I purchased a really nice set of Lima Pennsylvania Passenger cars. They have rapido couplers and I want to change them to knuckle couplers.

The rapido's are truck mounted and they have a flat back and a spring that slips over a stem. They appear to "twist" into place-that is there are no covers, screws, etc.

They run great down the track so I don't want to replace the whole truck. Can I buy just the knuckler coupler and can anyone tell me the brand and the part no.?

Thanks
Steve


----------



## traction fan (Oct 5, 2014)

*Knuckle couplers*

Sknight;

The coupler brand of choice for most modelers, is Kadee or Microtrains depending which scale your passenger cars are. Kaydee makes H.O. scale and larger. Microtrains makes N scale and smaller. The couplers work the same way. The only real difference is the size. You may want reconsider and replace the trucks.That is by far the easiest way and you end up with a better truck and wheels than the Lima ones.
If you really want to keep the trucks you have now, you would have to find some sort of conversion kit aimed specifically at Lima passenger cars; or cut the Rapido coupler/arm assembly off and use body mounted couplers attached to the car bottom, not the truck.
This brings up several other questions.
1) What is the radius of your track curves?
2) How many other cars do you have;and what coupler type(Rapido or what else?) do they have now?
How are the other cars couplers mounted? ( on the trucks or on the car body?) 
And again what scale are you modeling in? Duh! senior moment for me! You said N scale! sorry I missed that!

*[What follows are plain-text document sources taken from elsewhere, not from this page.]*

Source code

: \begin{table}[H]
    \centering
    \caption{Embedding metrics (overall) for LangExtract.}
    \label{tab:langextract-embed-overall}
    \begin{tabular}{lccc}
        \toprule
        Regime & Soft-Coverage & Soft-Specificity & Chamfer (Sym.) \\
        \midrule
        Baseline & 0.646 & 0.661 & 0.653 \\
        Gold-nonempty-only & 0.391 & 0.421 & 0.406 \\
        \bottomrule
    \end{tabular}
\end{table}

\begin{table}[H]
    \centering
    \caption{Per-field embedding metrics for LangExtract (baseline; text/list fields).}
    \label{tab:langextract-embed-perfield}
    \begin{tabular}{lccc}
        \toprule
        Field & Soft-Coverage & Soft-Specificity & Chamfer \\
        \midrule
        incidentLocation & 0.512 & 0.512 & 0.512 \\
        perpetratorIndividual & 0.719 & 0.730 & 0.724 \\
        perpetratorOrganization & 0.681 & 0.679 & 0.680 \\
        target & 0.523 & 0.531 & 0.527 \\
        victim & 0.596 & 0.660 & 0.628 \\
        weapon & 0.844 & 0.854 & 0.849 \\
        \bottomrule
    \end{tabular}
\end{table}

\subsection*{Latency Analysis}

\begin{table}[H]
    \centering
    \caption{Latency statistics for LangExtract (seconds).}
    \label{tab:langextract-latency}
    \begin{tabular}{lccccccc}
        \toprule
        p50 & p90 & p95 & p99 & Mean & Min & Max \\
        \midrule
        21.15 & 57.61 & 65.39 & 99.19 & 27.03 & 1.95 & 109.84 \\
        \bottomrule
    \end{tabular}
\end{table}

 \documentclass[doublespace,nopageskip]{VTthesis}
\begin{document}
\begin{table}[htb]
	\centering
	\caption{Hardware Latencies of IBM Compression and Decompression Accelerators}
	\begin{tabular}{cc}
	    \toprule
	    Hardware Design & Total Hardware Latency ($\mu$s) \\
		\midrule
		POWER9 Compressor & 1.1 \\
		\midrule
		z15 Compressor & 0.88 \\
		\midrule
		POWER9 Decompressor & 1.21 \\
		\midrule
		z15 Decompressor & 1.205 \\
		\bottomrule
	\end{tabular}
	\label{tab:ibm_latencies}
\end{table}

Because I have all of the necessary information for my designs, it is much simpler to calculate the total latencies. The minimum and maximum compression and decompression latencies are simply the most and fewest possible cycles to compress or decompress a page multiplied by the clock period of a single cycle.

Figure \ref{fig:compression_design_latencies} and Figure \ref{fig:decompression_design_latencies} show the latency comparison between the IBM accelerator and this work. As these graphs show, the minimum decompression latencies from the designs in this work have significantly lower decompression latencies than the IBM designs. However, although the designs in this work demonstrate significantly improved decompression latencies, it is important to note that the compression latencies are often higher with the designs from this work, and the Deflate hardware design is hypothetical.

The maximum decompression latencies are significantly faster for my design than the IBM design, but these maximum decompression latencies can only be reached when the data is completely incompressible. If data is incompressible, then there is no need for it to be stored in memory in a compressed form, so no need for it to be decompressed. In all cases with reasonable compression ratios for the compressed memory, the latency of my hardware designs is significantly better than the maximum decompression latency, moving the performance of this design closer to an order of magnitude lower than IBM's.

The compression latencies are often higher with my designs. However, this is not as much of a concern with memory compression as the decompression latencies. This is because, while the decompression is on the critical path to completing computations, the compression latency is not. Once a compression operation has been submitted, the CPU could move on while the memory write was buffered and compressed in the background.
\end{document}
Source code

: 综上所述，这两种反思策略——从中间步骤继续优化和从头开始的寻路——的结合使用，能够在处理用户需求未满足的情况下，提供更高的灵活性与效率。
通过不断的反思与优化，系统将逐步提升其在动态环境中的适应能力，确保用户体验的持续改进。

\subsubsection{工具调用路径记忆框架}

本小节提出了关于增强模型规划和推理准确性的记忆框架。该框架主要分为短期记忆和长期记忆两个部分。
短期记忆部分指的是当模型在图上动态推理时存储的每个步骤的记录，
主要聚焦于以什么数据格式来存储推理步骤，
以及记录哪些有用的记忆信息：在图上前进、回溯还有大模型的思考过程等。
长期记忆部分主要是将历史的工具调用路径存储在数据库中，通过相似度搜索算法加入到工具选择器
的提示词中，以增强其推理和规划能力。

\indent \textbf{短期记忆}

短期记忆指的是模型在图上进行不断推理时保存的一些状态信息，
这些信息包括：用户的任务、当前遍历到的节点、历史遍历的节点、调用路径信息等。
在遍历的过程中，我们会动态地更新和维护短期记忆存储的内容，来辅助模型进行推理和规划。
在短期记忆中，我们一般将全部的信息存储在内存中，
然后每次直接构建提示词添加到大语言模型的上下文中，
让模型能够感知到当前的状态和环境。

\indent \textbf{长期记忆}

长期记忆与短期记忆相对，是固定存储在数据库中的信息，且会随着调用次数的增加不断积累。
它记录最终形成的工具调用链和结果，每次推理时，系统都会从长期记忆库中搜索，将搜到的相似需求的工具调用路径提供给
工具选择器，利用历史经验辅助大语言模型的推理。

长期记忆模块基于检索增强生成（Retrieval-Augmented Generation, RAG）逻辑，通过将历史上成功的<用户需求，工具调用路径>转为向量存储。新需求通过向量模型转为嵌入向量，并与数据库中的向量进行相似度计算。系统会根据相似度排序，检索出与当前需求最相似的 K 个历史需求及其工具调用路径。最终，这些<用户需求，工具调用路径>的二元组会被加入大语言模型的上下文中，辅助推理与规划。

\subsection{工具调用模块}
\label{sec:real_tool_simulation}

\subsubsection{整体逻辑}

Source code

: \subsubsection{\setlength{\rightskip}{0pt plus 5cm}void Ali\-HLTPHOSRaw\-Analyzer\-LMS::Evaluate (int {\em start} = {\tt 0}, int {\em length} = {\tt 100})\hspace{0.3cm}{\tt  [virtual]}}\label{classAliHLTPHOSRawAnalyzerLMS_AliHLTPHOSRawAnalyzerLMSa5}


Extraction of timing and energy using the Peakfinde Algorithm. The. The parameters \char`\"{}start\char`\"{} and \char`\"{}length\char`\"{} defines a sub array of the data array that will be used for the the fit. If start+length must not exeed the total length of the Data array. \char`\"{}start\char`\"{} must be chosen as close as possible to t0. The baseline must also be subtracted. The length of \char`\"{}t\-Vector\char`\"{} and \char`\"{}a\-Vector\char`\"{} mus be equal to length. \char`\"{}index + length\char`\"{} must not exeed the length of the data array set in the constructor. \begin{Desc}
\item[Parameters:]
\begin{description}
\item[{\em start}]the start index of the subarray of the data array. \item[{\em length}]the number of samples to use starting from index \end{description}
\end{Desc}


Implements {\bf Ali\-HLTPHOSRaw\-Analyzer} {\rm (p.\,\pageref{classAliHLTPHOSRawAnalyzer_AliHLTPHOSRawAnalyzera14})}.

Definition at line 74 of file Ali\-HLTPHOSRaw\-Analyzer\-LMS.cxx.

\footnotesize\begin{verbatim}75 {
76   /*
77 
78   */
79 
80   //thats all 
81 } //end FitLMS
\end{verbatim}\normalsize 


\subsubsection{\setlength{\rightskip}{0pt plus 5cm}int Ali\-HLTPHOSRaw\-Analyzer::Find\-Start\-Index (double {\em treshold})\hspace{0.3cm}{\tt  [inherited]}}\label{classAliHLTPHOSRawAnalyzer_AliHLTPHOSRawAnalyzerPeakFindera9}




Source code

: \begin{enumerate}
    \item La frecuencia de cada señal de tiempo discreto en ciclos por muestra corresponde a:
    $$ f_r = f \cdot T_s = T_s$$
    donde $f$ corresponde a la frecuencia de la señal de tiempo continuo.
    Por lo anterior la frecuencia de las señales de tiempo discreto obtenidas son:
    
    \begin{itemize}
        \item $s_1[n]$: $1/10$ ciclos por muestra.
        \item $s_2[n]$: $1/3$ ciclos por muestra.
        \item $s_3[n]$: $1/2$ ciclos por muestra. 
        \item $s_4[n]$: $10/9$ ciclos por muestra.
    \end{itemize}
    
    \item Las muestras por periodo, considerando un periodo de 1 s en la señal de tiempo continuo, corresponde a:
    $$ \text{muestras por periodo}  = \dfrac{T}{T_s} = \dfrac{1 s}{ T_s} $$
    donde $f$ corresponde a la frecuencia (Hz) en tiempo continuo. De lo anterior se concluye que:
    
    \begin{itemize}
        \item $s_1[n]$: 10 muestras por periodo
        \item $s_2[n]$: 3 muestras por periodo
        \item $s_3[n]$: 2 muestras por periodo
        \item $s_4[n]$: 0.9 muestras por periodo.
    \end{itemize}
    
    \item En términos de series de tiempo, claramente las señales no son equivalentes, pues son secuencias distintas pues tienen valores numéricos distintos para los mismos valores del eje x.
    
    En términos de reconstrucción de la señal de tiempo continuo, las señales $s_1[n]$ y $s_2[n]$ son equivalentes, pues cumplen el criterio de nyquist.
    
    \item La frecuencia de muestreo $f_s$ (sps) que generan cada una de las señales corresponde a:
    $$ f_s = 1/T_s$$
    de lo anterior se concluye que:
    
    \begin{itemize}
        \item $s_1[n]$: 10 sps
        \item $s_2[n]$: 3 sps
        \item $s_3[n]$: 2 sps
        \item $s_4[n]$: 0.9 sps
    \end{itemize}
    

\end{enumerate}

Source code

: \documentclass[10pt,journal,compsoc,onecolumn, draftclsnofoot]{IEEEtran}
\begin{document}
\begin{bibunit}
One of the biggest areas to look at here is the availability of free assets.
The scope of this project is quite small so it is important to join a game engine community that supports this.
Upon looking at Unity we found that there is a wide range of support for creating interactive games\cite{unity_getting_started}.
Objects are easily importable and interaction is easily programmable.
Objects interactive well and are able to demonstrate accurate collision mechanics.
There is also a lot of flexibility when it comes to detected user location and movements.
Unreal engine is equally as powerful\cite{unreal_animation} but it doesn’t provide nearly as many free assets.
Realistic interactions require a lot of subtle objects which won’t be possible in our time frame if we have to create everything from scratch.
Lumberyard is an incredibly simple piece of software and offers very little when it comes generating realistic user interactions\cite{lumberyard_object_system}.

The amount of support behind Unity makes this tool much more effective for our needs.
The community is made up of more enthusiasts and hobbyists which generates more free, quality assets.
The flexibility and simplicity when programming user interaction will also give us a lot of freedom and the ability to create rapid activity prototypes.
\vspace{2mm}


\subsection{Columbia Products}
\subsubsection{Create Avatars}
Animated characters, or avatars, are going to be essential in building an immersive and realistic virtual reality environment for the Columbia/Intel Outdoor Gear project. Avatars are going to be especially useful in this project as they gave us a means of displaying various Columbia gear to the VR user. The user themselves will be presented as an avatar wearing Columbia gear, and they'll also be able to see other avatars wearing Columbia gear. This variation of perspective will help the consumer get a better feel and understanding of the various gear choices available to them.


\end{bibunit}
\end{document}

Let me know the answers and I may be able to help you more.


Traction fan


----------



## silver69 (Dec 20, 2013)

I used medium length Red Caboose couplers to do this same thing.
They are easy enough to replace but the couplers don't couple when the come in contact with another car.
I have to lift the car with the red caboose coupler and set the coupler down into the coupler of the adjoining car.

I've since replaced most of them with Micro Train trucks with knuckle couplers.
Wow they work so nice!
I recommend them.

Steve


----------



## sknight751 (Feb 18, 2013)

*rapido couplers*

I actually solved my own problem. I had an old body mount knuckle coupler. I nipped off the front part of the rapido "box", file it square and smooth, and super glued the body mount to it and it works great. I glued it to the front of the baggage car and the rest of the cars can follow using the existing rapido couplers until I can change them all.

Nothing a file, a nipper, and some super glue couldn't solve!!!


----------



## silver69 (Dec 20, 2013)

You made a transition car!
good idea


----------